[Dataset entries]
Start of Block

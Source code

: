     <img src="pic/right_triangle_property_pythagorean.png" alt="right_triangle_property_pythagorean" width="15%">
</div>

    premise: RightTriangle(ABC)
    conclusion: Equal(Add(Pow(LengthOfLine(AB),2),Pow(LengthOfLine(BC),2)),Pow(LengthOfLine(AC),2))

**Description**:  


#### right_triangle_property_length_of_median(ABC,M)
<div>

End of Block
Start of Block

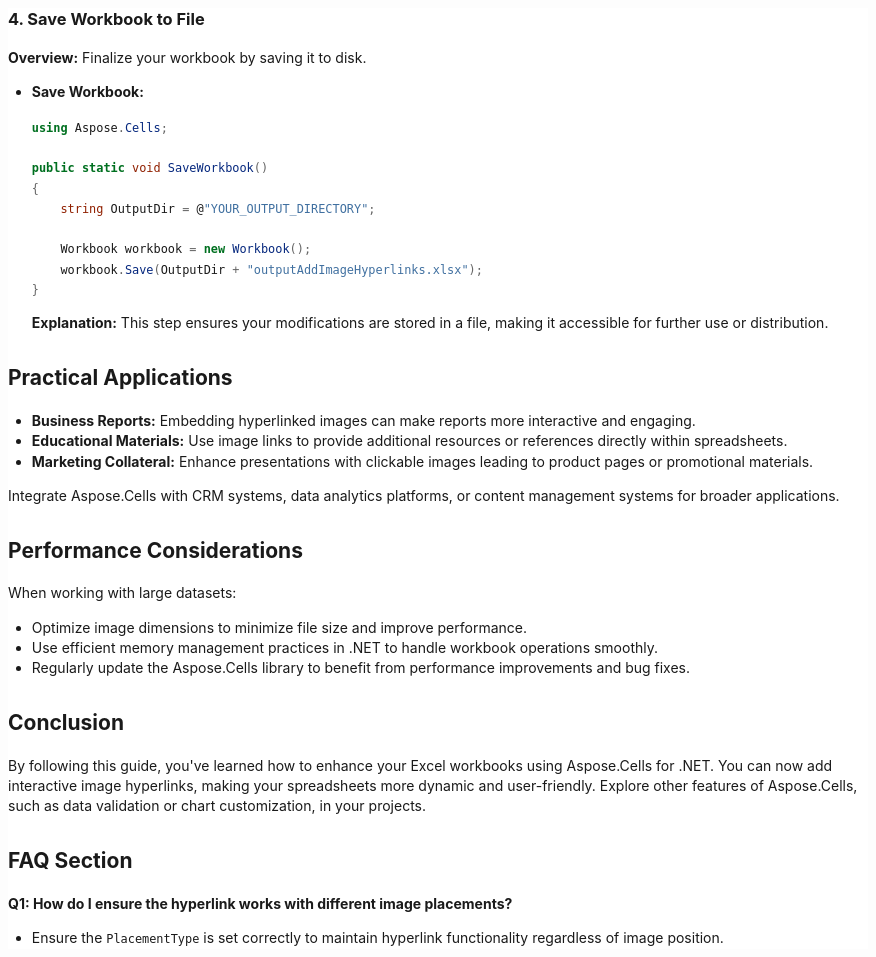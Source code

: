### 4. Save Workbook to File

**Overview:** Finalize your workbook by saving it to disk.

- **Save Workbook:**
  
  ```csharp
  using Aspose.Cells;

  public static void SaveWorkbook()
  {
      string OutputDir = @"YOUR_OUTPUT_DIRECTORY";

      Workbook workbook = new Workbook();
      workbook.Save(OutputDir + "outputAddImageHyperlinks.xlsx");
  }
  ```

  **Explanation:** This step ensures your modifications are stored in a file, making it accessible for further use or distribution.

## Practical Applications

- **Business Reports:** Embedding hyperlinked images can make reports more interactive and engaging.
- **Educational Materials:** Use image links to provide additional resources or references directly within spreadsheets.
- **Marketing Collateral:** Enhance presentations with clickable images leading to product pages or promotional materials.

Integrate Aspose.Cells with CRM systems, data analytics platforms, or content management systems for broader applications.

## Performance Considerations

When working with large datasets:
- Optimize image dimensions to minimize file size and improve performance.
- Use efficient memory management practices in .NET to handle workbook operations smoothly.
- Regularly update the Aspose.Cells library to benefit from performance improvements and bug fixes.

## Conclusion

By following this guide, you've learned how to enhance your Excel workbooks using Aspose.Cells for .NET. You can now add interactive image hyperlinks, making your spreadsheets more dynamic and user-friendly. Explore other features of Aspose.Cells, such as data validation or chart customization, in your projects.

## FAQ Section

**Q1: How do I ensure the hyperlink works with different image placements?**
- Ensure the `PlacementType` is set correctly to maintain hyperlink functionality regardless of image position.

End of Block

— EXERCISE INSTRUCTIONS —
Copy each line of the entries that includes the word "images".

— EXERCISE SOLUTION —
- **Business Reports:** Embedding hyperlinked images can make reports more interactive and engaging.
- **Marketing Collateral:** Enhance presentations with clickable images leading to product pages or promotional materials.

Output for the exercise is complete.